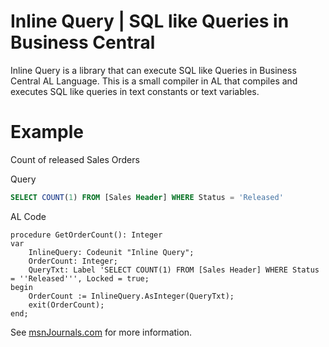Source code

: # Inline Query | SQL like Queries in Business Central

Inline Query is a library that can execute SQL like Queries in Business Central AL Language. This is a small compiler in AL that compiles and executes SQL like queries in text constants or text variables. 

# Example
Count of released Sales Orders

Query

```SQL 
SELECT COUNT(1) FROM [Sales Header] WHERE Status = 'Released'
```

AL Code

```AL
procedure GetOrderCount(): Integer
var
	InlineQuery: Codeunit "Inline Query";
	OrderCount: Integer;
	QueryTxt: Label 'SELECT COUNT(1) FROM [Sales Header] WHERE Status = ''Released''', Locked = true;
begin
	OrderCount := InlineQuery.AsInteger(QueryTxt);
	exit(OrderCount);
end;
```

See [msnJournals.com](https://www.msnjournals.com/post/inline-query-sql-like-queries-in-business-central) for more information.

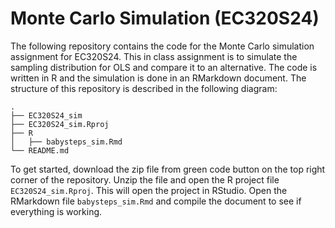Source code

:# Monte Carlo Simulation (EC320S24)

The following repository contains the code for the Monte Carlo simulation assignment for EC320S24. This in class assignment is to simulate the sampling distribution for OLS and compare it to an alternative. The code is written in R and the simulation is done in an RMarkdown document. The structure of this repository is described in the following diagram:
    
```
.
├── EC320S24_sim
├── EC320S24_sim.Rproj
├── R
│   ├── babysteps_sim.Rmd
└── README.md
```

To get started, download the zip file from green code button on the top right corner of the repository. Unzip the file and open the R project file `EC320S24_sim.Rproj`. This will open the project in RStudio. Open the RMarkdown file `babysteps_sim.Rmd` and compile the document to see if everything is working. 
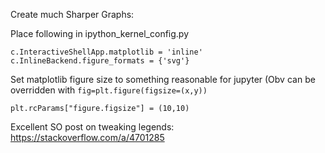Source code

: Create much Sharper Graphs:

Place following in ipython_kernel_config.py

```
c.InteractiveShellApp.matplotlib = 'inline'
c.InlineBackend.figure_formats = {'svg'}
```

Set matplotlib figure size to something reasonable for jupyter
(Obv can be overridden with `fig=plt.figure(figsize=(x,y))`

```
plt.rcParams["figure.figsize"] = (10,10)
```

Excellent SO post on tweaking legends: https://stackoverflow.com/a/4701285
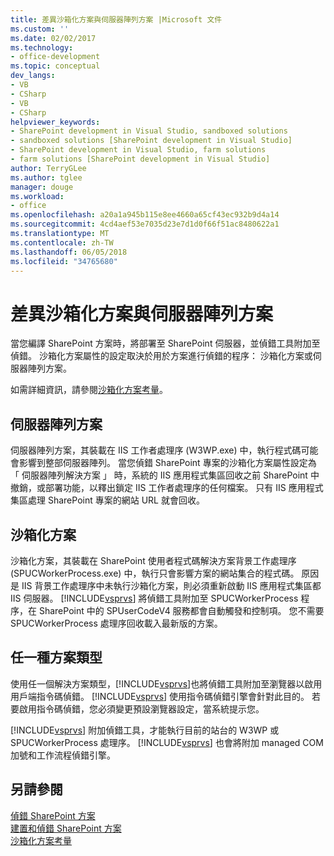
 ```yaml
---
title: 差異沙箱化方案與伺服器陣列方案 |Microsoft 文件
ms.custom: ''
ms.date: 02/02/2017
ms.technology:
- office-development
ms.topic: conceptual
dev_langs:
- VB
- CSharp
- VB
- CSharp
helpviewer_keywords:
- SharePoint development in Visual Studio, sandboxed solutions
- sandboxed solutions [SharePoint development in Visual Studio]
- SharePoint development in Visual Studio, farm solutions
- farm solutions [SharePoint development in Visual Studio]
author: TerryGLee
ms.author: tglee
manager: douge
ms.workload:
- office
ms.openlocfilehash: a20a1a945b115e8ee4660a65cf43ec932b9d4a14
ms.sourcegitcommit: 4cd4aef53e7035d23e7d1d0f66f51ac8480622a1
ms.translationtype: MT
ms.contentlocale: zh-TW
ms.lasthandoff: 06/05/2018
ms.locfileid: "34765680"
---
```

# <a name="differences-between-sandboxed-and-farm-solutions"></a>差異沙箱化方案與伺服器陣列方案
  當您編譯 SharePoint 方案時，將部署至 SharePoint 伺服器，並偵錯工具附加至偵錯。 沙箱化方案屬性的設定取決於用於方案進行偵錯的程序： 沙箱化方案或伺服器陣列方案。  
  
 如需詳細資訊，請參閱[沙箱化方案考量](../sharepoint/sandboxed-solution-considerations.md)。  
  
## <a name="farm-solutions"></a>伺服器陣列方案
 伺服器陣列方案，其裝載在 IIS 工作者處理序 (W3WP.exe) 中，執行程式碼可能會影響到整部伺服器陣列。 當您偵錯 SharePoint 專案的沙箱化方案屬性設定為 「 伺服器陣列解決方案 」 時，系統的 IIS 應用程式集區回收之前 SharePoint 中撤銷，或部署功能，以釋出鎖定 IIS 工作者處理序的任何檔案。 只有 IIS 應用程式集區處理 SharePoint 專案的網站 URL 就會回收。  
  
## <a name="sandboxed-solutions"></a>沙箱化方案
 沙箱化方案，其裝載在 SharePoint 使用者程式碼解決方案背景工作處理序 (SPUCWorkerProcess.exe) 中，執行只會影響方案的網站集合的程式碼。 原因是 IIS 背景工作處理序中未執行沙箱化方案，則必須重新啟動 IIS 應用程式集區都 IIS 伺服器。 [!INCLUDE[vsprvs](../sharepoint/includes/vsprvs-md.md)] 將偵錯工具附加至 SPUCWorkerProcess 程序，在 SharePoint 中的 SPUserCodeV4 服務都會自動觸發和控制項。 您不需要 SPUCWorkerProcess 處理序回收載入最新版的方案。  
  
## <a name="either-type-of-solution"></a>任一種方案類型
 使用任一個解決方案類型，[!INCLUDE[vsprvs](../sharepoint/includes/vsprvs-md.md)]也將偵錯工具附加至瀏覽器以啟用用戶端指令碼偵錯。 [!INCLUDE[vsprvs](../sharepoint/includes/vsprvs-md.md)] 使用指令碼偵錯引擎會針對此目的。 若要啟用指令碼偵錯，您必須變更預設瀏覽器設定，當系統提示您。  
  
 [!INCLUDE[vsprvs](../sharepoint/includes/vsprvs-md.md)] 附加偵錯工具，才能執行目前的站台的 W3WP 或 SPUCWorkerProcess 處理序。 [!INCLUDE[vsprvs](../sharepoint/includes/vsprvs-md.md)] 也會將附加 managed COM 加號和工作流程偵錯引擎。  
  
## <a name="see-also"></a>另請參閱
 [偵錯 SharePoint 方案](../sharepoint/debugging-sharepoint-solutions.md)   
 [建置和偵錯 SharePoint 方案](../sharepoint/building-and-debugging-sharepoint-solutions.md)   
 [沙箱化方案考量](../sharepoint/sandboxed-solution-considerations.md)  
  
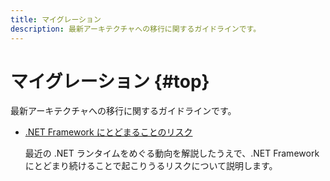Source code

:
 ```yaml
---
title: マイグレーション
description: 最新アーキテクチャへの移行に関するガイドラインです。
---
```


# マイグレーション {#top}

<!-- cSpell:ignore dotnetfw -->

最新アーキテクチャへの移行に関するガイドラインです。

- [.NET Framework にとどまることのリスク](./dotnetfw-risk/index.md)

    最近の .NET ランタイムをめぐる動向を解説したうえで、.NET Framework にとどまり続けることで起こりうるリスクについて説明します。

> _To do_
Nothing but a number should be given for this: how many lines in the entries above contain "InlineQuery"?

> _Written answer_
2